Segundo pesquisa, dificuldade de visão, audição ou locomoção atinge 50% dos que têm 60 anos ou mais

Obstáculos "expulsam" deficientes de cidades

DA REPORTAGEM LOCAL

O mais completo estudo sobre a deficiência no país, publicado neste ano, identificou três fatores fundamentais. Um deles é que a deficiência ampla -a dificuldade de enxergar, ouvir ou caminhar- atinge metade da população com 60 anos ou mais.
A outra descoberta foi a relação entre renda e deficiência. O Lago Sul de Brasília, por exemplo, é a área com menor taxa de deficiência. As maiores taxas estão nos municípios pobres do Nordeste.
"A renda interfere no acesso aos serviços de saúde, nos tratamentos, nas fisioterapias, na aquisição de órteses e próteses", diz Marcelo Neri, chefe do Centro de Políticas Sociais da Fundação Getúlio Vargas e principal responsável pelo trabalho.
O estudo, batizado de "Diversidades - Retratos da Deficiência no Brasil", foi realizado numa parceria entre a FGV e a Fundação Banco do Brasil.
A terceira constatação -"inesperada e surpreendente", segundo Neri- foi a importância da acessibilidade. O termo classifica a facilidade ou dificuldade que a pessoa tem para se deslocar e ter acesso a serviços, lazer e tudo que a cidade pode oferecer. Quando se vêem excluídos, a tendência é que abandonem a cidade.
"É por isso que Fernando de Noronha tem menos de 3% de deficientes, a menor taxa do país", diz Neri.

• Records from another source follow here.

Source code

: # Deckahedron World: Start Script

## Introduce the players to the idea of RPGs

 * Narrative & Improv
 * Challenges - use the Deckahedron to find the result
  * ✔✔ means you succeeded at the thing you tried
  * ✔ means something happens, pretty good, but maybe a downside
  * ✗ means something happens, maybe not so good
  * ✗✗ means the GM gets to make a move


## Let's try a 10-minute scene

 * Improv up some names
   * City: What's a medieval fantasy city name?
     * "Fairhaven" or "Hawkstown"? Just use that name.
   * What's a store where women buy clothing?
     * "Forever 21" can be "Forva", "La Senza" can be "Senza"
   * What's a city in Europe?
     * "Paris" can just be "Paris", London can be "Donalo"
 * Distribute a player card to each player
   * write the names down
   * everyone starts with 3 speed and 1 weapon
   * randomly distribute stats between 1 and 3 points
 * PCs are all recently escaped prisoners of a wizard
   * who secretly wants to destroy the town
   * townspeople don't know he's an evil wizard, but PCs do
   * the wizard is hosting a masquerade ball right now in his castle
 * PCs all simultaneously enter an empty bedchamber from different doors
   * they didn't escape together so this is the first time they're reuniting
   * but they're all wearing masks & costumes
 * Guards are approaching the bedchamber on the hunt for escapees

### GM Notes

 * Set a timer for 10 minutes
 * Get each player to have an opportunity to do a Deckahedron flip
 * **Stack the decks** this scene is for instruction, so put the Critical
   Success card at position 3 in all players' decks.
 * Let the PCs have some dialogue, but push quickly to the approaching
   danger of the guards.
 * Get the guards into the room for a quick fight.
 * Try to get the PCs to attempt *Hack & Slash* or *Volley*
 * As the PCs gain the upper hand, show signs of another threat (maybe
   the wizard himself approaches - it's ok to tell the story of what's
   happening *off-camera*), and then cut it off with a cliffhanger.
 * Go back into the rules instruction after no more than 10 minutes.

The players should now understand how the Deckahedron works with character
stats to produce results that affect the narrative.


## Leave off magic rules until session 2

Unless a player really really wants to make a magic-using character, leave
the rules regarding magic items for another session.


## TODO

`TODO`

Sem meios para se locomover na ilha íngreme, suas famílias acabam se mudando para o continente.
A Rocinha, favela do Rio, também tem baixa taxa de deficientes, pois no morro a dificuldade de locomoção, para qualquer tipo de deficiência, é muito grande.
Outro exemplo são duas cidades do Piauí que, coincidentemente, têm o mesmo nome. São Gonçalo do Piauí é uma cidade onde as pessoas se locomovem sem dificuldade e por isso tem 33% de deficientes -40% deles vindo de fora. Já São Gonçalo de Gurguéia, íngreme e pouco atraente, tem uma das menores taxas de deficientes.
O estudou identificou que as nove cidades com maior taxa de deficientes estão no Nordeste. Mas Irati, em Santa Catarina, também apresentou uma taxa alta. Segundo Neri, 60% dos deficientes migraram para a cidade por encontrarem ali melhores condições.
A cidade de São Paulo tem cerca de 10% de deficientes, contra 14,5% no Brasil. Neri atribui esse índice relativamente alto ao trabalho informal que a cidade oferece. Também há um maior respeito à legislação que obriga empresas com mais de cem funcionários a contratarem deficientes.
Acessibilidade é um conceito ainda pouco compreendido até mesmo por arquitetos. No caso de estabelecimentos comerciais -um banco, por exemplo- é preciso que o portador de qualquer necessidade especial tenha acesso a todos os serviços, incluindo os caixas automáticos. Restaurantes e bares precisam ter mesas e balcões que permitam a aproximação de uma cadeira de rodas e que o deficiente fique na mesma altura de seus colegas.
Andrea Schwarz diz que as faculdades de arquitetura não têm uma cadeira específica voltada para pessoas com necessidades especiais. No guia "São Paulo Adaptada", ela e o marido pensaram em avaliar também as faculdades. "Mas a maioria não tinha nada, nem rampa, nem elevador."
No entanto são 24 milhões de pessoas no país, sem contar os idosos, as gestantes, os obesos e os temporariamente impossibilitados de se locomover.
A falta de acesso poderia ser apenas mais uma barreira na lista de dificuldades de um deficiente. É mais que isso. Sem poder chegar aos serviços e às atividades do local onde mora, a pessoa é excluída da vida da cidade e dos serviços públicos, especialmente os de saúde.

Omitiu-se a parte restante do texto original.